Very windy, sunny at times, but unsettled. Met Gunn getting his harvest in with German prisoners. To get papers, but they were not sent. Home over the top. A great many blackberries. Saw no mushrooms (436).

Throughout Woolf’s Asheham diary, the war is nearly mundane, its presence a constant element in daily life.

Woolf’s last journal entry is dated 24 March 1941, three days before she drowned herself in the River Ouse. Her last words trail off with an ellipsis: ‘L. is doing the rhododendrons . . .’ (478). L. is Leonard, and the rhododendrons are in the garden at Monks House, where she wrote Between the Acts, which would be published after her death. In this final entry, Woolf presents nature alongside her relationships with other people, the very insights which still infuse her writing with candor and vivid power to this day.

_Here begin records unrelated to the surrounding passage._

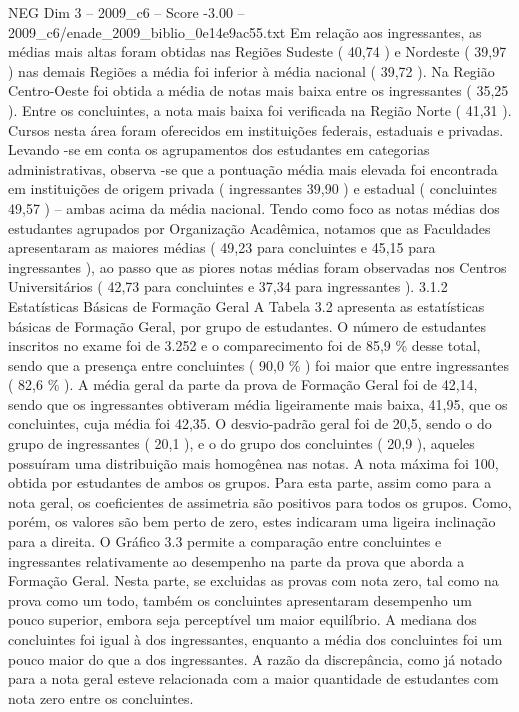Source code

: \begin{textsample}{NEG Dim 3 – 2009\_c6 – Score -3.00 – 2009\_c6/enade\_2009\_biblio\_0e14e9ac55.txt}
Em relação aos ingressantes, as médias mais altas foram obtidas nas Regiões Sudeste ( 40,74 ) e Nordeste ( 39,97 ) nas demais Regiões a média foi inferior à média nacional ( 39,72 ).
Na Região Centro-Oeste foi obtida a média de notas mais baixa entre os ingressantes ( 35,25 ).
Entre os concluintes, a nota mais baixa foi verificada na Região Norte ( 41,31 ).
Cursos nesta área foram oferecidos em instituições federais, estaduais e privadas.
Levando -se em conta os agrupamentos dos estudantes em categorias administrativas, observa -se que a pontuação média mais elevada foi encontrada em instituições de origem privada ( ingressantes 39,90 ) e estadual ( concluintes 49,57 ) – ambas acima da média nacional.
Tendo como foco as notas médias dos estudantes agrupados por Organização Acadêmica, notamos que as Faculdades apresentaram as maiores médias ( 49,23 para concluintes e 45,15 para ingressantes ), ao passo que as piores notas médias foram observadas nos Centros Universitários ( 42,73 para concluintes e 37,34 para ingressantes ). 3.1.2 Estatísticas Básicas de Formação Geral A Tabela 3.2 apresenta as estatísticas básicas de Formação Geral, por grupo de estudantes.
O número de estudantes inscritos no exame foi de 3.252 e o comparecimento foi de 85,9 \% desse total, sendo que a presença entre concluintes ( 90,0 \% ) foi maior que entre ingressantes ( 82,6 \% ).
A média geral da parte da prova de Formação Geral foi de 42,14, sendo que os ingressantes obtiveram média ligeiramente mais baixa, 41,95, que os concluintes, cuja média foi 42,35.
O desvio-padrão geral foi de 20,5, sendo o do grupo de ingressantes ( 20,1 ), e o do grupo dos concluintes ( 20,9 ), aqueles possuíram uma distribuição mais homogênea nas notas.
A nota máxima foi 100, obtida por estudantes de ambos os grupos.
Para esta parte, assim como para a nota geral, os coeficientes de assimetria são positivos para todos os grupos.
Como, porém, os valores são bem perto de zero, estes indicaram uma ligeira inclinação para a direita.
O Gráfico 3.3 permite a comparação entre concluintes e ingressantes relativamente ao desempenho na parte da prova que aborda a Formação Geral.
Nesta parte, se excluidas as provas com nota zero, tal como na prova como um todo, também os concluintes apresentaram desempenho um pouco superior, embora seja perceptível um maior equilíbrio.
A mediana dos concluintes foi igual à dos ingressantes, enquanto a média dos concluintes foi um pouco maior do que a dos ingressantes.
A razão da discrepância, como já notado para a nota geral esteve relacionada com a maior quantidade de estudantes com nota zero entre os concluintes.

\end{textsample}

In his introduction to the original first volume of Virginia Woolf’s diary, her nephew, artist Quentin Bell, suggests, ‘When, therefore, the last of these volumes comes from the press, the œuvre of Virginia Woolf will be complete and the critics may, if they so wish, sit down and assess it as a whole’ (xxi). Including new forwards, Woolf’s 1917 Asheham diary, appendices, and indices, the complete and definitive edition of Woolf’s diaries is now available from Granta Books in five volumes. In its pages, scholars, students, and admirers of Virginia Woolf’s writing can experience her diaries in their most complete form.

Works Cited

Alison Light, Mrs Woolf and the Servants: An Intimate History of Domestic Life in Bloomsbury (Bloomsbury Press, 2009)

Virginia Woolf, The Diary of Virginia Woolf, volumes 1-5 (Granta Books, 2023)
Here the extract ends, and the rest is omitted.